Next time (what???) I should think things through more.

TJ

PS --

OK, Reckers ... I now what you're thinking ... "So how's he gonna tie the S layout into all of this???"


----------



## Reckers

*grins* Silly. The S layout will replace the rest.

That said, what about an L-shaped surface? Raise it up and extend it over the HO's tunnel area.


----------



## tjcruiser

Reck,

Have you been talkin' to my kids?!? They want to do the same, only raise up the HO, and have the O turn (L-style) and continue under the HO.

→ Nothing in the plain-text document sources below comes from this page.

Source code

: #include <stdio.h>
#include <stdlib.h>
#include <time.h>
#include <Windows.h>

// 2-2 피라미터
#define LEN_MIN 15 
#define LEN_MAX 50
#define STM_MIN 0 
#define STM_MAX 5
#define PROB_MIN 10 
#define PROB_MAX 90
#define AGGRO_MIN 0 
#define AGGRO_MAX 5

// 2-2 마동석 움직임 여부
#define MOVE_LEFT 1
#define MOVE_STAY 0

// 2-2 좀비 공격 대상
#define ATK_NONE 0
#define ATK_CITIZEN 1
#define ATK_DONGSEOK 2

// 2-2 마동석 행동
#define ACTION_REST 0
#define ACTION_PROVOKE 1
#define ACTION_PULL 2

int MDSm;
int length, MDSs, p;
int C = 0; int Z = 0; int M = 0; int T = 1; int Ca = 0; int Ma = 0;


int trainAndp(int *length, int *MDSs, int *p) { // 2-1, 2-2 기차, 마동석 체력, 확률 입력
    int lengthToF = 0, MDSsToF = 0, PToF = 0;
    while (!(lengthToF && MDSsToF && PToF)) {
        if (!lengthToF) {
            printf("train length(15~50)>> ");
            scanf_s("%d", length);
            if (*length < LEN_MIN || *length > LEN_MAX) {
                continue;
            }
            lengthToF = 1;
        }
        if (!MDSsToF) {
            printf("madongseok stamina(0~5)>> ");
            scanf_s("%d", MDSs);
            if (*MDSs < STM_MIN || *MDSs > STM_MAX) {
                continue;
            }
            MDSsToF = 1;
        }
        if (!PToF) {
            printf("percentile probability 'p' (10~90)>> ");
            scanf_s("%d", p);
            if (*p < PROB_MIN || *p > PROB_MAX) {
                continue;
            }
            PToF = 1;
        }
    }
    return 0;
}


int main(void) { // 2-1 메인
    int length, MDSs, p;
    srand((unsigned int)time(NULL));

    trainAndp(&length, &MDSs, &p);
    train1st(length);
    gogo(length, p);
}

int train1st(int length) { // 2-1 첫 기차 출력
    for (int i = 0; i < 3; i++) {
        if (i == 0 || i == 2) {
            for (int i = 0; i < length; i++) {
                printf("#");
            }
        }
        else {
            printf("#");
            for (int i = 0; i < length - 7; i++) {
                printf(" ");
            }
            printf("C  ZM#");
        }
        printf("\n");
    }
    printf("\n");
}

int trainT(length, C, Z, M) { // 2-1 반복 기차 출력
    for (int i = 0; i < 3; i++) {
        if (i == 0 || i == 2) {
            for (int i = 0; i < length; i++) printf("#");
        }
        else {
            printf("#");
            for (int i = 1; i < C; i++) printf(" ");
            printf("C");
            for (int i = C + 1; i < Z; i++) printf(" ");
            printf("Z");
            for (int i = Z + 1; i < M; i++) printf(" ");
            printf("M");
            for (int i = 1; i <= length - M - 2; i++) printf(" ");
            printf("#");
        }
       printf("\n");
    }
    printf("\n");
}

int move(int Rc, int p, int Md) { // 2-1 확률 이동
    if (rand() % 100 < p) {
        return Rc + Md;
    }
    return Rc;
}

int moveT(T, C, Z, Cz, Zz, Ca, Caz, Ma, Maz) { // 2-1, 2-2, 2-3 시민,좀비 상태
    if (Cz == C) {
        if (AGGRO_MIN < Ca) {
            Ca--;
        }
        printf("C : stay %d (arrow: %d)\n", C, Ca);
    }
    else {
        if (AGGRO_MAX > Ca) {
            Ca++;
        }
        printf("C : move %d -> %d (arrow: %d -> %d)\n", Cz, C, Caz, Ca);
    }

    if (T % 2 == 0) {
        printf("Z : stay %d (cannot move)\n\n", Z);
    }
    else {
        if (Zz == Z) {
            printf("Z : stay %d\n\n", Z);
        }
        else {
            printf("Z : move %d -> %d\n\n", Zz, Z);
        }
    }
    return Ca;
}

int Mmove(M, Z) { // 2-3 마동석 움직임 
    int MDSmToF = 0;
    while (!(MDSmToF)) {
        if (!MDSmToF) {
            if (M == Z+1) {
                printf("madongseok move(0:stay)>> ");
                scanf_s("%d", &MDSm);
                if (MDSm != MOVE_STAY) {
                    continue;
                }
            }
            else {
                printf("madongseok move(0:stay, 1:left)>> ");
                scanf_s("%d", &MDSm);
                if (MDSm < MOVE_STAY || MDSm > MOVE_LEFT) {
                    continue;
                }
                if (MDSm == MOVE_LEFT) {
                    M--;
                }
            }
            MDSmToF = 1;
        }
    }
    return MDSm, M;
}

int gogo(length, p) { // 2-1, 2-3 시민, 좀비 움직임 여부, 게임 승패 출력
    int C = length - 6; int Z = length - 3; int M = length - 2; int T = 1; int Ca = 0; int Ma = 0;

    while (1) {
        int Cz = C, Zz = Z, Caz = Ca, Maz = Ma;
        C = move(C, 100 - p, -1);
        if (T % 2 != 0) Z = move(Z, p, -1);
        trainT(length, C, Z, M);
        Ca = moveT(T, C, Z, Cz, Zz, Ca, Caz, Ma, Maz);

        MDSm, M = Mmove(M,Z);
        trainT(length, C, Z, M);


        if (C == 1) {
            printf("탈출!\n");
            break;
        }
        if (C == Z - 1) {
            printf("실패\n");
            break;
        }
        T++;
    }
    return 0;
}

Jeez ... between you and them, I've got my work cut out for me ...

TJ


----------



## Reckers

It's ok, TJ. Life will be simpler when you graduate to S scale!


----------



## tjcruiser

Gents,

A little bit of progress with my simple O layout. Space in front of my layout board is tight ... it's a walkway entrance to our basement. As such, I needed a place to mount my train controls, but didn't want it sticking out into the walkway at all times. Solution? Build a little slide-out shelf underneath the table, and mount transformer and track control switches on that.

First steps shown here. No wiring done, as of yet. Four switches will turn on/off "hot lead" to various sections of the layout: main oval loop, bypass, and two dead-end turnouts.

I'll have to bundle the wiring harness such that there's travel/scope for it to permit the shelf to slide in/out.

All pretty simple, but it works for me!

TJ



























Shelf tucked under layout.









Underside of shelf, with router-cut recess for switches.


----------



## tankist

nice, love the solutions with retractable drawers for control panels. i actually like those full extension rails period


----------



## tjcruiser

Anton,

Thanks ... much appreciated. My switch / wiring complexity is about a billionth of yours, but I'm hoping the kids and I will have some fun!

Extension rails were about $16 at Home Depot ... made for an under-desk keyboard mount.

TJ


----------



## Reckers

TJ,

Fine-looking work and an elegant solution to the problem! That said, one question comes to mind. On my beloved S scale AF stuff, a power cut equates to a direction reversal, if a train is on the line at the time. Same if he enters a dead zone and then you power it up. Any possibility of this with your outfit? My planned solution was to leave the secondary zones powered up 100% of the time, but at very low speeds. That would result in a train taking a turnout to a secondary and slowing down, allowing me time to intervene and stop it at the appropriate location, let it creep through the secondary while another train passes on the main, etc. Thought I'd mention it in case there's a potential off/on problem. Great looking setup, though!


----------



## tjcruiser

Reck,

The quick answer is: "I really don't know what I'm doing!"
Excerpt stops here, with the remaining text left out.